• [What you should do] In the following material, identify every line holding the string "imshow" and return it.

• [Input]
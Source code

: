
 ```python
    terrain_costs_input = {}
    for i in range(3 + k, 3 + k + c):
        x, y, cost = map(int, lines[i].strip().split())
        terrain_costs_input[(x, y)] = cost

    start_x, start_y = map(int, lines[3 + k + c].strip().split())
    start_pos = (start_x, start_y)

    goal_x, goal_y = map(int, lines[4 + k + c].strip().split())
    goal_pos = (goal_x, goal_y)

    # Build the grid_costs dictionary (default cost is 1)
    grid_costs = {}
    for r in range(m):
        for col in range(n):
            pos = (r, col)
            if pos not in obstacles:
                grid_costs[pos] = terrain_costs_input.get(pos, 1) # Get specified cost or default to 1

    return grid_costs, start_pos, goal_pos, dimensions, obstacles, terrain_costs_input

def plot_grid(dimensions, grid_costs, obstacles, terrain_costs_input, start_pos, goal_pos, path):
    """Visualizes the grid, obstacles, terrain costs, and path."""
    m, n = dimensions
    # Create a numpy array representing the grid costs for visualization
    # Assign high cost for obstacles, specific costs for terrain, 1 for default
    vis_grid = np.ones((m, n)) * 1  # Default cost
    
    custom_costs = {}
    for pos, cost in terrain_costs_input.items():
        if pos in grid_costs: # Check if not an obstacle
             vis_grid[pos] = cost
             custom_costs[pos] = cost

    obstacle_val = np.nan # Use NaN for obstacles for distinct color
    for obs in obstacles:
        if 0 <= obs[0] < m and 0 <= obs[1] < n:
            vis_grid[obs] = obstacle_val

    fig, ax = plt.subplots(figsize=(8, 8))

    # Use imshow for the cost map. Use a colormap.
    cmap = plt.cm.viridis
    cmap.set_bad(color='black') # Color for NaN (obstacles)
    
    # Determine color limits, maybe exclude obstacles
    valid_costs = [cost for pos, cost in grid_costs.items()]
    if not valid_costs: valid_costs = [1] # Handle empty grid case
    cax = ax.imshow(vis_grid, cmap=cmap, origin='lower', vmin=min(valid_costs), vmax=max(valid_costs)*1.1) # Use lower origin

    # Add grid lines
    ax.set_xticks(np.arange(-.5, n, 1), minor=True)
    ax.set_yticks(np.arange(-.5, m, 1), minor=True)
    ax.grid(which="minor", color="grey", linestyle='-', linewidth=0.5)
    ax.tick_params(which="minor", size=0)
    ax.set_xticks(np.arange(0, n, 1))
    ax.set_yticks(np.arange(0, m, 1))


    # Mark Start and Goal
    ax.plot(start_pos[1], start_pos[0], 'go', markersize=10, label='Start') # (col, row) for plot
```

• [Completed exercise]
    # Use imshow for the cost map. Use a colormap.
    cax = ax.imshow(vis_grid, cmap=cmap, origin='lower', vmin=min(valid_costs), vmax=max(valid_costs)*1.1) # Use lower origin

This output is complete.